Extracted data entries
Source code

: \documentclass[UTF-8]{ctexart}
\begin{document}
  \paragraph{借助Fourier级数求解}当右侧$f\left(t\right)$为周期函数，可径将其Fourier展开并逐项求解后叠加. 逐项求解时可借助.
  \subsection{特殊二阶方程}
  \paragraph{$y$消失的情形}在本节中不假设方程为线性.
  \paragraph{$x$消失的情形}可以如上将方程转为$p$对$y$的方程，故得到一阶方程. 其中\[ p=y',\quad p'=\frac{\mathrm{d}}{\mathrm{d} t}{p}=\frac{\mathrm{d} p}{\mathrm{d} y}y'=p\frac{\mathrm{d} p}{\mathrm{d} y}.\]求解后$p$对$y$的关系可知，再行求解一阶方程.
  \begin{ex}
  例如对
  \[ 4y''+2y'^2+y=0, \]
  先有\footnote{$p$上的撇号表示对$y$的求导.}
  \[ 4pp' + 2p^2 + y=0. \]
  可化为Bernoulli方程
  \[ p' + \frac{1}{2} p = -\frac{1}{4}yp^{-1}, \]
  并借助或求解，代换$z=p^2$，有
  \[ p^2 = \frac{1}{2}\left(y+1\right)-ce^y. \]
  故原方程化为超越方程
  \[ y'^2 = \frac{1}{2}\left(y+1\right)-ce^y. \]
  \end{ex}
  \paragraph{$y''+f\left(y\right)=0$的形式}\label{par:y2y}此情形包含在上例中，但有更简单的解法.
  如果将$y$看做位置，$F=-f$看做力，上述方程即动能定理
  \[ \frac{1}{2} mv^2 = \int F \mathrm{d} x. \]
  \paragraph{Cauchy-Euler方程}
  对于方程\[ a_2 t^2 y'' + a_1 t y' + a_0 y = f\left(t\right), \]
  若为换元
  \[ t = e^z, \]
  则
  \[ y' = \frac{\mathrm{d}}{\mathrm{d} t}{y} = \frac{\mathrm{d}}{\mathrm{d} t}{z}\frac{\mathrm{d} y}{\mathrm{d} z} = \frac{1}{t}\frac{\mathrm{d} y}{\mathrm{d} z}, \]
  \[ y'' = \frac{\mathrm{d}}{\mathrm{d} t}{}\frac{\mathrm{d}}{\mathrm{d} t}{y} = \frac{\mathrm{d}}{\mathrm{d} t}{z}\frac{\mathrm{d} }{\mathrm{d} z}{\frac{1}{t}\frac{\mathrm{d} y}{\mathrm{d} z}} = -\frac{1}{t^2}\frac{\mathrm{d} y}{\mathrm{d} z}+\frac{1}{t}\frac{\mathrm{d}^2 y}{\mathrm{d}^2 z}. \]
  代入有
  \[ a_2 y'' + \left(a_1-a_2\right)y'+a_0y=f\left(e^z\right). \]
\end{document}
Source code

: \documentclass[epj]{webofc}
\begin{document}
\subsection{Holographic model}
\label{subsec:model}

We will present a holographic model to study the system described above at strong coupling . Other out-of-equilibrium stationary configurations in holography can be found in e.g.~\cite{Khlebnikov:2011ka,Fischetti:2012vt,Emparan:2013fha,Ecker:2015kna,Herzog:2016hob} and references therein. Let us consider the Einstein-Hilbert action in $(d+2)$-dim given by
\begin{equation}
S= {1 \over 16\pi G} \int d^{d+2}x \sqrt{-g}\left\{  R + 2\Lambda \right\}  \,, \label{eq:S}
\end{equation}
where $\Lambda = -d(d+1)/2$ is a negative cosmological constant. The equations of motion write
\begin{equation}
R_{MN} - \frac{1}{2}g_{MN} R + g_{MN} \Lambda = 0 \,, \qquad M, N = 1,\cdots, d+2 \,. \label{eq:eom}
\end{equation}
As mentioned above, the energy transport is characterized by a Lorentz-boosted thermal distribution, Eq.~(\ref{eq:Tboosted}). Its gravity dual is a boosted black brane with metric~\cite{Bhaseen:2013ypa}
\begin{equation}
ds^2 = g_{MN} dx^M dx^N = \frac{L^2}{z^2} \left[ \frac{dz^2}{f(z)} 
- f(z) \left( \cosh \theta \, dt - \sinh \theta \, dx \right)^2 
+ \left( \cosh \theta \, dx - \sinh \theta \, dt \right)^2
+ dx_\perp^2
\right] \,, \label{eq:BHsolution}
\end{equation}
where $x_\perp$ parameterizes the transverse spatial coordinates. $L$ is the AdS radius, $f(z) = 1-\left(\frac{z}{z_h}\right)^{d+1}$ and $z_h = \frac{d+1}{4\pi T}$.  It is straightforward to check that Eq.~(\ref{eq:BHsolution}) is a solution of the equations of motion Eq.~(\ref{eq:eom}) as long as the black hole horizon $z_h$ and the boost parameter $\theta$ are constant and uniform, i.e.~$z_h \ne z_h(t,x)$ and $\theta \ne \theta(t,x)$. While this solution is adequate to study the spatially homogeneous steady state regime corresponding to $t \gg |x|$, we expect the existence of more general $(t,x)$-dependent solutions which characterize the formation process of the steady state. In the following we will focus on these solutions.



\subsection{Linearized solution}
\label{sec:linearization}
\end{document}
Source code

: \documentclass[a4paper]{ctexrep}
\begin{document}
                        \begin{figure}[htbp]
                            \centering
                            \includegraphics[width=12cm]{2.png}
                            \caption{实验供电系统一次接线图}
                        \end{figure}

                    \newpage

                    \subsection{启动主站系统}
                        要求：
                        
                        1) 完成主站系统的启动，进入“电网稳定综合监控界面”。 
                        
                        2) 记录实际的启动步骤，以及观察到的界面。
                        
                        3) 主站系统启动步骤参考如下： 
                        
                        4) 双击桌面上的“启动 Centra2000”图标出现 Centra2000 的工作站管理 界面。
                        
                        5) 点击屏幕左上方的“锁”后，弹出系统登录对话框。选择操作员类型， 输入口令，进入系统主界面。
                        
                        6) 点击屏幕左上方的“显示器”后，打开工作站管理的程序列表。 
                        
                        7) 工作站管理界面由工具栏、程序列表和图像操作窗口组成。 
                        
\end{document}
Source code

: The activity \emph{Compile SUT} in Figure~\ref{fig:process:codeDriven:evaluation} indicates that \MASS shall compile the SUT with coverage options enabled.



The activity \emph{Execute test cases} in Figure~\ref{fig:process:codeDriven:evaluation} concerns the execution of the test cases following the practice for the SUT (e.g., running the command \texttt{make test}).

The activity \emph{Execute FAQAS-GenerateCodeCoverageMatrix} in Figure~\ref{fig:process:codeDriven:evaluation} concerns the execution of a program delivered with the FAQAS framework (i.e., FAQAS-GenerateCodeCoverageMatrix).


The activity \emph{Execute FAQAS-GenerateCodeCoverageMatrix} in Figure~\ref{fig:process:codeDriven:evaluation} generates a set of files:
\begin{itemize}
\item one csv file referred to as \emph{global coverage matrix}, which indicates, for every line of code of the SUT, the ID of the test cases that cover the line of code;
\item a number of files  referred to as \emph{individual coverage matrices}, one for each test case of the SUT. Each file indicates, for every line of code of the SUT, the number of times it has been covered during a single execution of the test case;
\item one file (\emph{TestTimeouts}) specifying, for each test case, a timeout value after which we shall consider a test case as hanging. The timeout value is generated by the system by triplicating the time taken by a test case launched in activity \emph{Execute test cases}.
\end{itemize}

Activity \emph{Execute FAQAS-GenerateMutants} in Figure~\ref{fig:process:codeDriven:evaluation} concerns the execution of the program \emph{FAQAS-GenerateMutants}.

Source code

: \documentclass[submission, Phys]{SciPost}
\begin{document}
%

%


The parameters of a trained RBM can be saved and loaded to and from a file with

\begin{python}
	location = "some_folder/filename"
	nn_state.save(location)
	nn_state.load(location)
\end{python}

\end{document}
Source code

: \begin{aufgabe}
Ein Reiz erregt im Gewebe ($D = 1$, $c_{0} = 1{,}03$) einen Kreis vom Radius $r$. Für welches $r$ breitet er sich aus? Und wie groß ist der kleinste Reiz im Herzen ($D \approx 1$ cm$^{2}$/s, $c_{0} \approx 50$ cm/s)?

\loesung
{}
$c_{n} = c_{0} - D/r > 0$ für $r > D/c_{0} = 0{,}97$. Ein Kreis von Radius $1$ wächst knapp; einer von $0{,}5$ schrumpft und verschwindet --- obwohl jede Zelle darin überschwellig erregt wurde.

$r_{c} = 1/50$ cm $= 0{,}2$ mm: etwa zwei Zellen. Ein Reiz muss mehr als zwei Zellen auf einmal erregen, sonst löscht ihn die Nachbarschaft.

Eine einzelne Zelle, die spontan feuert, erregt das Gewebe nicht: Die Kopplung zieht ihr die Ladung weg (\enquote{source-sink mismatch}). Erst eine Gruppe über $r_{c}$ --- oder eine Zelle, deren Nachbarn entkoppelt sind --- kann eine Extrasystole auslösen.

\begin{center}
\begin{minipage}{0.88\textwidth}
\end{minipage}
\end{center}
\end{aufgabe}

* **PROBLEM DESCRIPTION**
Print nothing but the lines from the one that contains "ihn die Nachbarschaft." to the final line of the data, both included, exactly as they read.

* **EXERCISE RESULT**
$r_{c} = 1/50$ cm $= 0{,}2$ mm: etwa zwei Zellen. Ein Reiz muss mehr als zwei Zellen auf einmal erregen, sonst löscht ihn die Nachbarschaft.

Eine einzelne Zelle, die spontan feuert, erregt das Gewebe nicht: Die Kopplung zieht ihr die Ladung weg (\enquote{source-sink mismatch}). Erst eine Gruppe über $r_{c}$ --- oder eine Zelle, deren Nachbarn entkoppelt sind --- kann eine Extrasystole auslösen.

\begin{center}
\begin{minipage}{0.88\textwidth}
\end{minipage}
\end{center}
\end{aufgabe}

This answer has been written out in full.